=== Begin Enclosure ===

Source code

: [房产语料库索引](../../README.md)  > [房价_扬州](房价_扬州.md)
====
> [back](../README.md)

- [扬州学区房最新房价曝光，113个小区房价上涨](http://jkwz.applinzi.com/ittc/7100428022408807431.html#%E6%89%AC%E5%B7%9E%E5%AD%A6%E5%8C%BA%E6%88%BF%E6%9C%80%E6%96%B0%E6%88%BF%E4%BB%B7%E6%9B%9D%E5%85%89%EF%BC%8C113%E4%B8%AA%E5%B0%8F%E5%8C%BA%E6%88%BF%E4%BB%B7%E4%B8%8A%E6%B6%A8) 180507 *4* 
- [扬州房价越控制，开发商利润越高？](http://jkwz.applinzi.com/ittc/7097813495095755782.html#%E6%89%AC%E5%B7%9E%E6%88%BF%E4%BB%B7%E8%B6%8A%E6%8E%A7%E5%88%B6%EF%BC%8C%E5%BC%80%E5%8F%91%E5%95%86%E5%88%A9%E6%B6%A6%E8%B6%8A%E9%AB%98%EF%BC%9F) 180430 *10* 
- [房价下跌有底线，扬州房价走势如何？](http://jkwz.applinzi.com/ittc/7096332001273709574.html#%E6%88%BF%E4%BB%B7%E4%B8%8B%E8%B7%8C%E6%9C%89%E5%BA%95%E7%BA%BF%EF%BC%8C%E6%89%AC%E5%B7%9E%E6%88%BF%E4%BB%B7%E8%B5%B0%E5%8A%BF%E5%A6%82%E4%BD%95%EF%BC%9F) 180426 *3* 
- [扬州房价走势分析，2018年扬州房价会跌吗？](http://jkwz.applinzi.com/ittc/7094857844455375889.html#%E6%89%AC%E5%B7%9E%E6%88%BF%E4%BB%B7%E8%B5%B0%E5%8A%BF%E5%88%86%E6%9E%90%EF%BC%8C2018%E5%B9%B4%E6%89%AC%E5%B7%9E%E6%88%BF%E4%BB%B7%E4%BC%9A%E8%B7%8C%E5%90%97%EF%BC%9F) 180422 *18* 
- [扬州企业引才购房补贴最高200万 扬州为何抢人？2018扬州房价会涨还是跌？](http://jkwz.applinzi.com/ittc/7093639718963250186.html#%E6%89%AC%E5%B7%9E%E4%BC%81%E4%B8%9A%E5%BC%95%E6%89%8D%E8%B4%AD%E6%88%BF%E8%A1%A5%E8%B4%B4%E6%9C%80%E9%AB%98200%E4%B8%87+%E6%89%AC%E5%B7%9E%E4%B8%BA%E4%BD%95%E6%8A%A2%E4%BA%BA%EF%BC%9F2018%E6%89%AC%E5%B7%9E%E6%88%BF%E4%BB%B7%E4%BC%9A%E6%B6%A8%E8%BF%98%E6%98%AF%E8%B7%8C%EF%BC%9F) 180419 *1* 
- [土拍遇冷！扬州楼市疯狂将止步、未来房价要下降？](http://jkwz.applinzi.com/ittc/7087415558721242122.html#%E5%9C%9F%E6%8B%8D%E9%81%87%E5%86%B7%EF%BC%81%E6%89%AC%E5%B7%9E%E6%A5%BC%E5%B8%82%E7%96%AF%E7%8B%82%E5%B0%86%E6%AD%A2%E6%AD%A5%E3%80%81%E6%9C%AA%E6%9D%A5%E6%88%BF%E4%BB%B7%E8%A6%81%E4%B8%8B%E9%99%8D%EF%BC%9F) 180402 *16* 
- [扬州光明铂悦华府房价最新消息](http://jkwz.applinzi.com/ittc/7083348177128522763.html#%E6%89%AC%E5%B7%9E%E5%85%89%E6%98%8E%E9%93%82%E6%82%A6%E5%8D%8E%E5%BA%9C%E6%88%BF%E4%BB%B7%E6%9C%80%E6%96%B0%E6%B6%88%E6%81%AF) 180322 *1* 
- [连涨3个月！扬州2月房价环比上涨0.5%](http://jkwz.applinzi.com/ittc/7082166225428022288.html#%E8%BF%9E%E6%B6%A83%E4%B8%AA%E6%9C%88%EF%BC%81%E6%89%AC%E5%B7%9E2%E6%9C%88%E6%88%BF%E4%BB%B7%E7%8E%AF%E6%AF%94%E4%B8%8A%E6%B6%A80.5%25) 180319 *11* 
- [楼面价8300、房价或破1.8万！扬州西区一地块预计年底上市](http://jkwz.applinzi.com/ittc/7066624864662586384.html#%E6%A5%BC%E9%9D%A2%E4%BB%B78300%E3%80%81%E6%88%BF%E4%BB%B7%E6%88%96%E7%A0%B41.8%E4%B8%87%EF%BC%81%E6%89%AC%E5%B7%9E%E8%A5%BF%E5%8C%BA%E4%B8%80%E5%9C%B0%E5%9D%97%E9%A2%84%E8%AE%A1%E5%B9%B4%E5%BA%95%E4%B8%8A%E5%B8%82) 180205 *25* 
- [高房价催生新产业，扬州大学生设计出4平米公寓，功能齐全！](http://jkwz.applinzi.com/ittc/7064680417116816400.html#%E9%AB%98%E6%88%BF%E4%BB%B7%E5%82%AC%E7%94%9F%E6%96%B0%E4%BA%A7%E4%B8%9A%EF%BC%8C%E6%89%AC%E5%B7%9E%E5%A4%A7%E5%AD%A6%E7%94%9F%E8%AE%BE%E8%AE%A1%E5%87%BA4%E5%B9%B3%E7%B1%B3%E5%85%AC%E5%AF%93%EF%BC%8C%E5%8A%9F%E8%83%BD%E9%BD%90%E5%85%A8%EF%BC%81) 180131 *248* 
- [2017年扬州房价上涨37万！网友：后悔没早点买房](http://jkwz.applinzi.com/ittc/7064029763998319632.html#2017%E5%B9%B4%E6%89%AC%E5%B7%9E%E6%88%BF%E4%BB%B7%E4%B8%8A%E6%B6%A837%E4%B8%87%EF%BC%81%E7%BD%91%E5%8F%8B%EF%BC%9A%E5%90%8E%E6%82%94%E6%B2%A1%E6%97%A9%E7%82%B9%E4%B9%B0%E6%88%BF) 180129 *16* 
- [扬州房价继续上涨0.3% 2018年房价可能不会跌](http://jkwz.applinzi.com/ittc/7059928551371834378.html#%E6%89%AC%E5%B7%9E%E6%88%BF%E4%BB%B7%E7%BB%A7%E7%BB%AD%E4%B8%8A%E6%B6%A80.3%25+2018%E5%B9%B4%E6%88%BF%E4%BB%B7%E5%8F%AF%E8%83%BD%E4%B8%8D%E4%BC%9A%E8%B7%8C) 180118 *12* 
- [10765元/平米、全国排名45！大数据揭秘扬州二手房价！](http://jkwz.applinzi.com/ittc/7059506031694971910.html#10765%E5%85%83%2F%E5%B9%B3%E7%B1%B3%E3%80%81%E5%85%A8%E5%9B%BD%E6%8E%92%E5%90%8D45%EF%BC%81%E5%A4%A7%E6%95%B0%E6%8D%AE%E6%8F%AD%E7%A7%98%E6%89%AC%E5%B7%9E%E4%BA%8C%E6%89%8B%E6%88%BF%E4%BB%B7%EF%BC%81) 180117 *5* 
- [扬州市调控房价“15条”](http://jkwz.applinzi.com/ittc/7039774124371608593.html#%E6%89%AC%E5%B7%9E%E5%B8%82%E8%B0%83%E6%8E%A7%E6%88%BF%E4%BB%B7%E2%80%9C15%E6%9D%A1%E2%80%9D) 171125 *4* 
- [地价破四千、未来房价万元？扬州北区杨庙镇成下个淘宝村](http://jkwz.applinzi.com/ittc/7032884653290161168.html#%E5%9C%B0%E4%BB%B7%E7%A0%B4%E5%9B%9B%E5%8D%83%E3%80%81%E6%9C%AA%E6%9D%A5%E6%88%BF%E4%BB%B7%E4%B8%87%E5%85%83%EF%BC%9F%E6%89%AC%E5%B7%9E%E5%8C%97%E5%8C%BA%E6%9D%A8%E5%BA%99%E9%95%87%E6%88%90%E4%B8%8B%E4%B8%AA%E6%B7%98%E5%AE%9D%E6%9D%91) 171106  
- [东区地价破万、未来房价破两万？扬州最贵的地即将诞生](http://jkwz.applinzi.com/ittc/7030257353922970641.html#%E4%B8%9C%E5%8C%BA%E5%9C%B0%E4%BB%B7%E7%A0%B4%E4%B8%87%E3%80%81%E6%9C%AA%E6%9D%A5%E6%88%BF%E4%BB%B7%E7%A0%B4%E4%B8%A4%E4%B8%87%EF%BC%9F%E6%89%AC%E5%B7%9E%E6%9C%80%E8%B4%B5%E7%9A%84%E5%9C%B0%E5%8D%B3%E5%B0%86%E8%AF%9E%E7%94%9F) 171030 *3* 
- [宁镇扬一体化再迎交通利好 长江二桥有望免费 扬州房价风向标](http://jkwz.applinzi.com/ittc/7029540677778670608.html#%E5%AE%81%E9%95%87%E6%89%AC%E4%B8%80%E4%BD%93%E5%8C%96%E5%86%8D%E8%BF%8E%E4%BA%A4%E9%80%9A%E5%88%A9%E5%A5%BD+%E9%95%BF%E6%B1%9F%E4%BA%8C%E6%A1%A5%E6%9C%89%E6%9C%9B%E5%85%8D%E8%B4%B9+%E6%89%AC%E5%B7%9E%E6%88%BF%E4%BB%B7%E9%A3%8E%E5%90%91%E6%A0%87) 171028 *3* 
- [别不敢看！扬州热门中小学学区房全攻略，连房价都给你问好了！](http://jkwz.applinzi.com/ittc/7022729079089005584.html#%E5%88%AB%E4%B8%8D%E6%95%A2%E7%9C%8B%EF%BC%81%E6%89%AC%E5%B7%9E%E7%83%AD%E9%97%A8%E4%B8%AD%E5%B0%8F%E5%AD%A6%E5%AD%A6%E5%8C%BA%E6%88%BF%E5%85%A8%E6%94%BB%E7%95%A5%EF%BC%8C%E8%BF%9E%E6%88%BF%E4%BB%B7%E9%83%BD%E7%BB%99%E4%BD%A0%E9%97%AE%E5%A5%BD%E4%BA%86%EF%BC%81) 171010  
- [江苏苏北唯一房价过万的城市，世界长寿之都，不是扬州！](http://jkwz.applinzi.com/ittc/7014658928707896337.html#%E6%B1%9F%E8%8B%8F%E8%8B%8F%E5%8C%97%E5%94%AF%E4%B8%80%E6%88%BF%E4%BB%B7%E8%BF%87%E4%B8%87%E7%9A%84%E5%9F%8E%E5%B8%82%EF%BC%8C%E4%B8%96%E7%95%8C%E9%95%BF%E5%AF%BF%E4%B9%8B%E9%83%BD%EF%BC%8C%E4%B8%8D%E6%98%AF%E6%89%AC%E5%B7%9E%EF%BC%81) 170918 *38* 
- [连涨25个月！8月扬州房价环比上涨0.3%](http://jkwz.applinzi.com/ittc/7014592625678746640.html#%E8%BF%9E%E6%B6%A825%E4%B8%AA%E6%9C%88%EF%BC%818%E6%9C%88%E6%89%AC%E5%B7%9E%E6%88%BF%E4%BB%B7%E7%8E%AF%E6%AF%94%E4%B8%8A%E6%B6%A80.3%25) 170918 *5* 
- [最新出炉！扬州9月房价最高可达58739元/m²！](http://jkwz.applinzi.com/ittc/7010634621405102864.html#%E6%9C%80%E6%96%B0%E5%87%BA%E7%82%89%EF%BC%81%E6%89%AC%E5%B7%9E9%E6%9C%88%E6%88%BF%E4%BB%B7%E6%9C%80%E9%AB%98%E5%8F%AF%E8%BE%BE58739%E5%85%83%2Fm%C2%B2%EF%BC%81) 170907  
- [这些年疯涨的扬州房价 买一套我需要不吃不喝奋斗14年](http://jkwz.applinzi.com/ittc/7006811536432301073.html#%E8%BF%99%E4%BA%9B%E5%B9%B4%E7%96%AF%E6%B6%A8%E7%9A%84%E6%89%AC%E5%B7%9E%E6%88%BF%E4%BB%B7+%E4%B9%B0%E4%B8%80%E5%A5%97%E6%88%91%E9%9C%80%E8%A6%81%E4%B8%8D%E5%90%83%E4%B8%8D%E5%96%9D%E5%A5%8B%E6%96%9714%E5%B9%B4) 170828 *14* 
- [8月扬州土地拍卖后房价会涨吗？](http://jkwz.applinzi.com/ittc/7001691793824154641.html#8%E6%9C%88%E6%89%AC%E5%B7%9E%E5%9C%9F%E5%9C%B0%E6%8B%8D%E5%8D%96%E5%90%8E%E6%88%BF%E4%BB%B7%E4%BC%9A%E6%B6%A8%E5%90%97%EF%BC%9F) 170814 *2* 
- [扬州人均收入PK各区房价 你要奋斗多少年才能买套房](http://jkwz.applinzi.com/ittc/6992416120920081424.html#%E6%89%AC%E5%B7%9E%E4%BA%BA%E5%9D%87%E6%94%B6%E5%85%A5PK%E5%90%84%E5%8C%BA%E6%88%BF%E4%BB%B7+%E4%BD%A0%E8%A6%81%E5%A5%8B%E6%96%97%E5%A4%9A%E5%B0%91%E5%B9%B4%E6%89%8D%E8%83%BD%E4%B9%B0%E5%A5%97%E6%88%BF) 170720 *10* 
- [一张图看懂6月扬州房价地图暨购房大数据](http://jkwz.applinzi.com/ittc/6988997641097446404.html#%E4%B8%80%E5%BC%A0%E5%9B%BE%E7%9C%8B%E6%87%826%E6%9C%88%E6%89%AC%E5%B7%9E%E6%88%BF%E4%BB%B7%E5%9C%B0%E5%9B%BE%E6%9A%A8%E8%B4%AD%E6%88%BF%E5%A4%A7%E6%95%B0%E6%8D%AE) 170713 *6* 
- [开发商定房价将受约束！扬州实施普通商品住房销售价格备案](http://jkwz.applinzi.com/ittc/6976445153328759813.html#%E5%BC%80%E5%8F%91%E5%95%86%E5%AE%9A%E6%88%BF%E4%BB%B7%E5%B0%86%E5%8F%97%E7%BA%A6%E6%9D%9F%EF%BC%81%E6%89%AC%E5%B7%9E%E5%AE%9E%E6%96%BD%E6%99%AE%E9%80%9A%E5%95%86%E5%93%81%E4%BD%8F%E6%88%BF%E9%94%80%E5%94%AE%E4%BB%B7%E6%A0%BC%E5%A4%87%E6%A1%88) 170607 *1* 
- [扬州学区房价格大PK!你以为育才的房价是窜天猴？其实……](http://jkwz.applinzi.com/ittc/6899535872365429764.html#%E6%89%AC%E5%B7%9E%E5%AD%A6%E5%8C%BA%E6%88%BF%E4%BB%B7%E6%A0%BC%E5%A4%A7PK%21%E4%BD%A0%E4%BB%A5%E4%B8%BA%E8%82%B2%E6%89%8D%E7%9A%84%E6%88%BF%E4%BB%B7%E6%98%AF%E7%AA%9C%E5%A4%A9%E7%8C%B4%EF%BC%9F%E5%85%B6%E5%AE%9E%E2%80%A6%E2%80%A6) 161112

=== End Enclosure ===

■ Problem requirements ■
Nothing but a number is expected: the count of lines in the data that include the word "README".

■ Written answer ■
2